25 Aug Dizziness and Balance Assessment
Our sense of balance is determined by our visual system, the inner ear, and our sense of movement via muscles (kinesthetic sense). When these systems don’t work together and function properly, dizziness usually occurs.
Is dizziness a symptom of something more serious?
Dizziness can be caused by disease such as Meniere’s Disease, by small calcium deposits in the inner ear, drugs which are toxic to the vestibular (balance) system, head trauma, and other conditions not necessarily related to the vestibular system. Any disturbance in the inner ear, with or without hearing loss or ringing in the ears (tinnitus), may cause a feeling of dizziness.
At Little Rock Audiology, our balance system assessment is conducted to detect pathology with the vestibular or balance system; to determine site of lesion; to monitor changes in balance function; or, to determine the contribution of visual, vestibular, and proprioceptive systems to functional balance.

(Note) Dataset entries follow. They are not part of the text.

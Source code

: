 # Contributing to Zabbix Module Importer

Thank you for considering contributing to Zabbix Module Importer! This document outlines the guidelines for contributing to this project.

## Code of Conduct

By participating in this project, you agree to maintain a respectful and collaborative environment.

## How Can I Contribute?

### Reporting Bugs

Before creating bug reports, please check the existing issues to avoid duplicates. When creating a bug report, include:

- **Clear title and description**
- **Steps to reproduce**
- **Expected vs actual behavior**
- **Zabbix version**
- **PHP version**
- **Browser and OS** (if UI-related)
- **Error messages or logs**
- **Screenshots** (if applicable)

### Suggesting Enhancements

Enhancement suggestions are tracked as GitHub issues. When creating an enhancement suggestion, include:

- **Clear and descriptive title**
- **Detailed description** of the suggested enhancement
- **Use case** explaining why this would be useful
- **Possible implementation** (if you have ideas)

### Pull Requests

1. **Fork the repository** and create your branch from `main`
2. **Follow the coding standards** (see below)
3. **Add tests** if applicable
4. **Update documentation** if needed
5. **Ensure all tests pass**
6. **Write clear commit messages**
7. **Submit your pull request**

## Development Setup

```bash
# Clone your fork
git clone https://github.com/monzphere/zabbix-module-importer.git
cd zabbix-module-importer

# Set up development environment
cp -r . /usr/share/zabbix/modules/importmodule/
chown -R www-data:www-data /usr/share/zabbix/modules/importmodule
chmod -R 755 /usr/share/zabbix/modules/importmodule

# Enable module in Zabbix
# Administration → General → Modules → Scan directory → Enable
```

Vestibular or balance system assessment is indicated when a person has nystagmus (rapid involuntary eye movement), complaints of vertigo (dizziness) balance dysfunction, gait abnormalities, or when pathology/disease of the vestibular system is suspected.

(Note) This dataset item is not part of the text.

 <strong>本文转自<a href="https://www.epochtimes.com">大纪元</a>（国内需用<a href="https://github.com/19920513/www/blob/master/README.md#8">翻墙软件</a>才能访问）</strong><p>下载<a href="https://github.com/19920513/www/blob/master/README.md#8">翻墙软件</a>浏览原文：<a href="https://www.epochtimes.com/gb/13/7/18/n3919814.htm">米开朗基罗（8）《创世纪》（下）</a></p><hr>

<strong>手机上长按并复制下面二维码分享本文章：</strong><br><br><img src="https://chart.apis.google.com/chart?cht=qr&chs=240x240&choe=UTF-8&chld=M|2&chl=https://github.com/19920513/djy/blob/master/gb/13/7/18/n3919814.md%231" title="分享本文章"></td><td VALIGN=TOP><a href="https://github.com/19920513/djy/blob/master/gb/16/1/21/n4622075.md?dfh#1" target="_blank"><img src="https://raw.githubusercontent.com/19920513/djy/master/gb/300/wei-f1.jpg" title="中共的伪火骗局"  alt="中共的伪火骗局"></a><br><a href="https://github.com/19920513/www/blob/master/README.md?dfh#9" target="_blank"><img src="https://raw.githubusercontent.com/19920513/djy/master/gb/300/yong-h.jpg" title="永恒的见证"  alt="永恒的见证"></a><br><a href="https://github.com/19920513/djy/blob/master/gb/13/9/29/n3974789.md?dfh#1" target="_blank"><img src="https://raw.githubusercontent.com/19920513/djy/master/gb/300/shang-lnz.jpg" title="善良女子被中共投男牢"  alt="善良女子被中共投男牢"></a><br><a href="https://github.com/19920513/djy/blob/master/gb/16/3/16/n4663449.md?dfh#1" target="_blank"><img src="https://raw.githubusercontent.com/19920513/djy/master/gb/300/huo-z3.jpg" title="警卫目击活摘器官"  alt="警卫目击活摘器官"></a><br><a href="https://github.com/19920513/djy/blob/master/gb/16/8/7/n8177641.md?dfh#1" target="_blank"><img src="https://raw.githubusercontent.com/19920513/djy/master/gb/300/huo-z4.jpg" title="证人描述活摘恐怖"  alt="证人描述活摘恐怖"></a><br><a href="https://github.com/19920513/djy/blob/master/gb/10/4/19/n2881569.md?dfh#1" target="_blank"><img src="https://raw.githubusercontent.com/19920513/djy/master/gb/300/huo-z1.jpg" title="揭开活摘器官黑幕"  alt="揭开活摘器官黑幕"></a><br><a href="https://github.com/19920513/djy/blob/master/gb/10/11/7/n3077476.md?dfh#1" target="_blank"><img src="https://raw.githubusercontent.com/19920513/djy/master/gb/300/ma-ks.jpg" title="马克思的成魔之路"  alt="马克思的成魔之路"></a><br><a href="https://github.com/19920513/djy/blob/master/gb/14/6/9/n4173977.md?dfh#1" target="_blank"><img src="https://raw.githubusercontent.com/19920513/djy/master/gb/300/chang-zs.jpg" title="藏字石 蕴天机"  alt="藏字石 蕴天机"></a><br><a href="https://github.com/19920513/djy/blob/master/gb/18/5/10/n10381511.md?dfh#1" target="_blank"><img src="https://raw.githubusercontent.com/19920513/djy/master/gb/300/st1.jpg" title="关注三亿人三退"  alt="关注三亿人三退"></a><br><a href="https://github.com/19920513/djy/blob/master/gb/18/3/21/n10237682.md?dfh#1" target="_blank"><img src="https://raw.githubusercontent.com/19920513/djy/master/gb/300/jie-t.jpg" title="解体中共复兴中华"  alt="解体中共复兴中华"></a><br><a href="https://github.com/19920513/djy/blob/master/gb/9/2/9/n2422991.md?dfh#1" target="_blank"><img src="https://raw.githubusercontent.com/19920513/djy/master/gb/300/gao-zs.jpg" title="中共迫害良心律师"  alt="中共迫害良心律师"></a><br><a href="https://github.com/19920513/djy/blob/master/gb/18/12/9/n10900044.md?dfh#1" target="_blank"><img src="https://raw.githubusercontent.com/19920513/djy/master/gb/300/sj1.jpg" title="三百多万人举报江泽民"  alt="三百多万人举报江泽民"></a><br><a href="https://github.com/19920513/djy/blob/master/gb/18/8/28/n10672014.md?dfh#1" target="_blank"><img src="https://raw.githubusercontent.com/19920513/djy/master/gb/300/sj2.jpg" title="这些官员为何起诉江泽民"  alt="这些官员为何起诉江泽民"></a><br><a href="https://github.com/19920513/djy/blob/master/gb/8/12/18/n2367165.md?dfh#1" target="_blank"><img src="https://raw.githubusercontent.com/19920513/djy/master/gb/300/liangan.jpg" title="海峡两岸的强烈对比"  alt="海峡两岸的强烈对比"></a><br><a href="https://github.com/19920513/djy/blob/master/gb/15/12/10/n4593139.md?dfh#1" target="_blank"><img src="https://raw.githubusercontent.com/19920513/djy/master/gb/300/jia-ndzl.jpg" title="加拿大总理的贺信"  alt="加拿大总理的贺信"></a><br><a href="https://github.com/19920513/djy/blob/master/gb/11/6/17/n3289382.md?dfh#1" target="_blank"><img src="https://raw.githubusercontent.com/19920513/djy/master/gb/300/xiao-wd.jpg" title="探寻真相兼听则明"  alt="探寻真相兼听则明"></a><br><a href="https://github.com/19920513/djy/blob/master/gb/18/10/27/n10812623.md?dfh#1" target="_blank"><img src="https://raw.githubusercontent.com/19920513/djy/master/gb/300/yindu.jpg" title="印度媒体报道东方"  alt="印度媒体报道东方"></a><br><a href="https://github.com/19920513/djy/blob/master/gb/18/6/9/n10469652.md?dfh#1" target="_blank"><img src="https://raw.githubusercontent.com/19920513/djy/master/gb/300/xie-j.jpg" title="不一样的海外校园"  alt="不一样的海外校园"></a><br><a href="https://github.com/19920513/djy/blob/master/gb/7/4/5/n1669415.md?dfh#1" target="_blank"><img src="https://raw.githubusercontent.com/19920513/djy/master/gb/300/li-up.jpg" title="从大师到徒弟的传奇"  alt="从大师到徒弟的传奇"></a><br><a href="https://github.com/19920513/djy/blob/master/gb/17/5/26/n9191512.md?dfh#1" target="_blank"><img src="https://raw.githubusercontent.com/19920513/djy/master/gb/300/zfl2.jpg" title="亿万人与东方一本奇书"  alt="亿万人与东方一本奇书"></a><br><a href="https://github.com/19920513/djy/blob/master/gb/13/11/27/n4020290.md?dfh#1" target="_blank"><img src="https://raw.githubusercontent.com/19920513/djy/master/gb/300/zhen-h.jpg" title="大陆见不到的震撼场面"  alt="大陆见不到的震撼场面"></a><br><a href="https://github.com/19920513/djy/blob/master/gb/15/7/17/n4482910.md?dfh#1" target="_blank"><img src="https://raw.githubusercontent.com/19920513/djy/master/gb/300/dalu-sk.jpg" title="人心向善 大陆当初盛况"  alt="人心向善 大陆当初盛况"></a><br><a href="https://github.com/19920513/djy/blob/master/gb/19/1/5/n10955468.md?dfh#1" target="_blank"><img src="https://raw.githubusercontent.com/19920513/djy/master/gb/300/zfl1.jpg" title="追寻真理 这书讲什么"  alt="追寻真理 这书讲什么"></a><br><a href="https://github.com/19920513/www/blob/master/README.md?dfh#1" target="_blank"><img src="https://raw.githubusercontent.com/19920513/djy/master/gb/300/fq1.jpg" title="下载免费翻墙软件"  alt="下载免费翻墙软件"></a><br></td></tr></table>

Is the dizziness testing painful?
Since 85% of all balance disorders are the result of problems involving the inner ear, an Electronystagmography (ENG) will help determine if your problem involves your inner ear. Test results are obtained while you are seated quietly and moving your head both side to side and up and down. You will be lying on a table with your head and body in different positions.

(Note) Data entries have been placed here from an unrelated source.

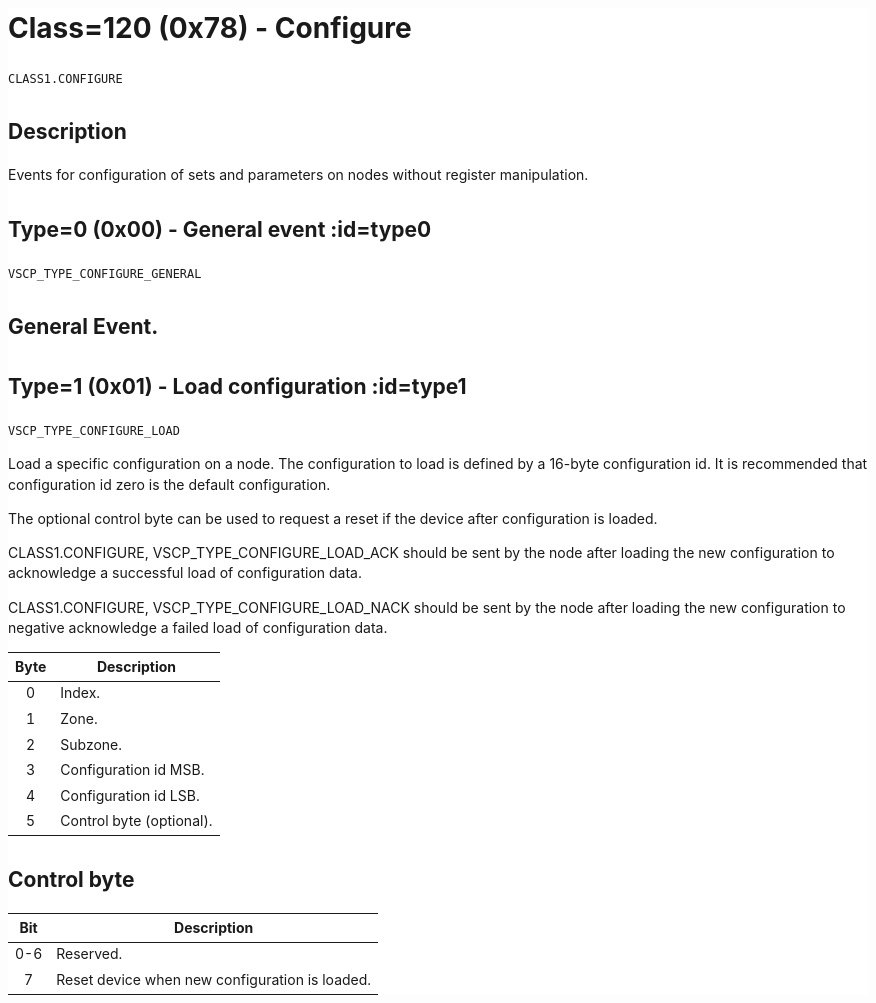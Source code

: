 # Class=120 (0x78) - Configure

    CLASS1.CONFIGURE

## Description

Events for configuration of sets and parameters on nodes without register manipulation.

## Type=0 (0x00) - General event :id=type0
```
VSCP_TYPE_CONFIGURE_GENERAL
```
General Event.
----

## Type=1 (0x01) - Load configuration :id=type1
```
VSCP_TYPE_CONFIGURE_LOAD
```
Load a specific configuration on a node.  The configuration to load is defined by a 16-byte configuration id. It is recommended that configuration id zero is the default configuration.

The optional control byte can be used to request a reset if the device after configuration is loaded.


CLASS1.CONFIGURE, VSCP_TYPE_CONFIGURE_LOAD_ACK should be sent by the node after loading the new configuration to acknowledge a successful load of configuration data.

CLASS1.CONFIGURE, VSCP_TYPE_CONFIGURE_LOAD_NACK should be sent by the node after loading the new configuration to negative acknowledge a failed load of configuration data.

 | Byte | Description | 
 | :----: | ----------- | 
 | 0    | Index.                | 
 | 1    | Zone.                 | 
 | 2    | Subzone.              | 
 | 3    | Configuration id MSB. | 
 | 4    | Configuration id LSB. |
 | 5    | Control byte (optional). |

## Control byte

| Bit | Description | 
| :----: | ----------- | 
| 0-6    | Reserved.   | 
| 7    | Reset device when new configuration is loaded.   |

What is BPPV and how do you treat it?
Our services also include a new method of treating dizziness and balance disorders without drugs or surgery. The treatment, known as vestibular rehabilitation therapy, may include eye exercises, balance retraining and brief therapy sessions focused on repositioning tiny particles within your inner ears.
The success rate for treatment of benign paroxysmal positional vertigo (BPPV), a common form of balance disorder, is nearly 100%. Once therapy is completed, dizziness rarely returns.